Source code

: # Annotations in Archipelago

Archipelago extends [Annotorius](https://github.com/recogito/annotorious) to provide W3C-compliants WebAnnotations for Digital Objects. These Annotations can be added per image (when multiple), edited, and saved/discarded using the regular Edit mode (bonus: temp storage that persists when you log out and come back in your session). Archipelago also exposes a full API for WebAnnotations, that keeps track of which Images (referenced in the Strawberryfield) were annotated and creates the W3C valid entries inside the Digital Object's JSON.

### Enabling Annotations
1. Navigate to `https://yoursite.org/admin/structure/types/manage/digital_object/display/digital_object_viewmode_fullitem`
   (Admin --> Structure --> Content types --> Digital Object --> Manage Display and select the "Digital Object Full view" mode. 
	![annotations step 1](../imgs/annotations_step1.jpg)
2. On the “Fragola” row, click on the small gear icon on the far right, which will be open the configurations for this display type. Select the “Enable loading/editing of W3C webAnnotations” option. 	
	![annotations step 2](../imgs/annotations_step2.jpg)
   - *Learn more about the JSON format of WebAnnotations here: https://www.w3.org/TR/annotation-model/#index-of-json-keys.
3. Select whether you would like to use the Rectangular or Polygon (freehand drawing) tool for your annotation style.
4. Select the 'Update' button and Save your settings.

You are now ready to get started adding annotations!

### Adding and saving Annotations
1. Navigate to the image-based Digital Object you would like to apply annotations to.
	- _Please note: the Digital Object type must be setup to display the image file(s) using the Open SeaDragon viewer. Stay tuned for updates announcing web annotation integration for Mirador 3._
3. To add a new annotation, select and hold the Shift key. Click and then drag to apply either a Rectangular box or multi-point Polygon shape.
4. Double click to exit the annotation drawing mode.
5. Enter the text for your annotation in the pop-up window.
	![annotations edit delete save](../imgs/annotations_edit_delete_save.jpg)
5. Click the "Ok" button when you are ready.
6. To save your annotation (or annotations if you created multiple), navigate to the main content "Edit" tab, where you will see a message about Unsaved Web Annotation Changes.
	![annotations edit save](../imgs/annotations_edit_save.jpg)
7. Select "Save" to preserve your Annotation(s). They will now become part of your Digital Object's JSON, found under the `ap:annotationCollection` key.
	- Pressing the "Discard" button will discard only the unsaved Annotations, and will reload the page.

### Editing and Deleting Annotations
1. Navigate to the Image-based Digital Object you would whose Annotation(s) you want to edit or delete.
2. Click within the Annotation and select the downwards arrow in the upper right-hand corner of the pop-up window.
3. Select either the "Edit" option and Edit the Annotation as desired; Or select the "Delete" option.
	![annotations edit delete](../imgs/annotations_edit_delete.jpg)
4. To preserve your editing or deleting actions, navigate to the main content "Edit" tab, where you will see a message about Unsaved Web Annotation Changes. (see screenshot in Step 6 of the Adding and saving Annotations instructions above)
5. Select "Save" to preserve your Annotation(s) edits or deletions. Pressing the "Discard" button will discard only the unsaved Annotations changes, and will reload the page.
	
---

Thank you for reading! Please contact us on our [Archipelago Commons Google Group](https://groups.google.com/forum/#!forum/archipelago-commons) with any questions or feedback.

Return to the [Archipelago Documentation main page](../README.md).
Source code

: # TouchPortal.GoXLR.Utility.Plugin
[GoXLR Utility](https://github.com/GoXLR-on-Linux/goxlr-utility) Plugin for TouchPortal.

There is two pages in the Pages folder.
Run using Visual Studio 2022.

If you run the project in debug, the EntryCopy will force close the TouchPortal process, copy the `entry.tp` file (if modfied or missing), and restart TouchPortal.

•••••

▶ What the task requires
Would you reproduce the full listing without changing a single word?

▶ Completed task
Source code

: # Annotations in Archipelago

Archipelago extends [Annotorius](https://github.com/recogito/annotorious) to provide W3C-compliants WebAnnotations for Digital Objects. These Annotations can be added per image (when multiple), edited, and saved/discarded using the regular Edit mode (bonus: temp storage that persists when you log out and come back in your session). Archipelago also exposes a full API for WebAnnotations, that keeps track of which Images (referenced in the Strawberryfield) were annotated and creates the W3C valid entries inside the Digital Object's JSON.

### Enabling Annotations
1. Navigate to `https://yoursite.org/admin/structure/types/manage/digital_object/display/digital_object_viewmode_fullitem`
   (Admin --> Structure --> Content types --> Digital Object --> Manage Display and select the "Digital Object Full view" mode. 
	![annotations step 1](../imgs/annotations_step1.jpg)
2. On the “Fragola” row, click on the small gear icon on the far right, which will be open the configurations for this display type. Select the “Enable loading/editing of W3C webAnnotations” option. 	
	![annotations step 2](../imgs/annotations_step2.jpg)
   - *Learn more about the JSON format of WebAnnotations here: https://www.w3.org/TR/annotation-model/#index-of-json-keys.
3. Select whether you would like to use the Rectangular or Polygon (freehand drawing) tool for your annotation style.
4. Select the 'Update' button and Save your settings.

You are now ready to get started adding annotations!

### Adding and saving Annotations
1. Navigate to the image-based Digital Object you would like to apply annotations to.
	- _Please note: the Digital Object type must be setup to display the image file(s) using the Open SeaDragon viewer. Stay tuned for updates announcing web annotation integration for Mirador 3._
3. To add a new annotation, select and hold the Shift key. Click and then drag to apply either a Rectangular box or multi-point Polygon shape.
4. Double click to exit the annotation drawing mode.
5. Enter the text for your annotation in the pop-up window.
	![annotations edit delete save](../imgs/annotations_edit_delete_save.jpg)
5. Click the "Ok" button when you are ready.
6. To save your annotation (or annotations if you created multiple), navigate to the main content "Edit" tab, where you will see a message about Unsaved Web Annotation Changes.
	![annotations edit save](../imgs/annotations_edit_save.jpg)
7. Select "Save" to preserve your Annotation(s). They will now become part of your Digital Object's JSON, found under the `ap:annotationCollection` key.
	- Pressing the "Discard" button will discard only the unsaved Annotations, and will reload the page.

### Editing and Deleting Annotations
1. Navigate to the Image-based Digital Object you would whose Annotation(s) you want to edit or delete.
2. Click within the Annotation and select the downwards arrow in the upper right-hand corner of the pop-up window.
3. Select either the "Edit" option and Edit the Annotation as desired; Or select the "Delete" option.
	![annotations edit delete](../imgs/annotations_edit_delete.jpg)
4. To preserve your editing or deleting actions, navigate to the main content "Edit" tab, where you will see a message about Unsaved Web Annotation Changes. (see screenshot in Step 6 of the Adding and saving Annotations instructions above)
5. Select "Save" to preserve your Annotation(s) edits or deletions. Pressing the "Discard" button will discard only the unsaved Annotations changes, and will reload the page.
	
---

Thank you for reading! Please contact us on our [Archipelago Commons Google Group](https://groups.google.com/forum/#!forum/archipelago-commons) with any questions or feedback.

Return to the [Archipelago Documentation main page](../README.md).
Source code

: # TouchPortal.GoXLR.Utility.Plugin
[GoXLR Utility](https://github.com/GoXLR-on-Linux/goxlr-utility) Plugin for TouchPortal.

There is two pages in the Pages folder.
Run using Visual Studio 2022.

If you run the project in debug, the EntryCopy will force close the TouchPortal process, copy the `entry.tp` file (if modfied or missing), and restart TouchPortal.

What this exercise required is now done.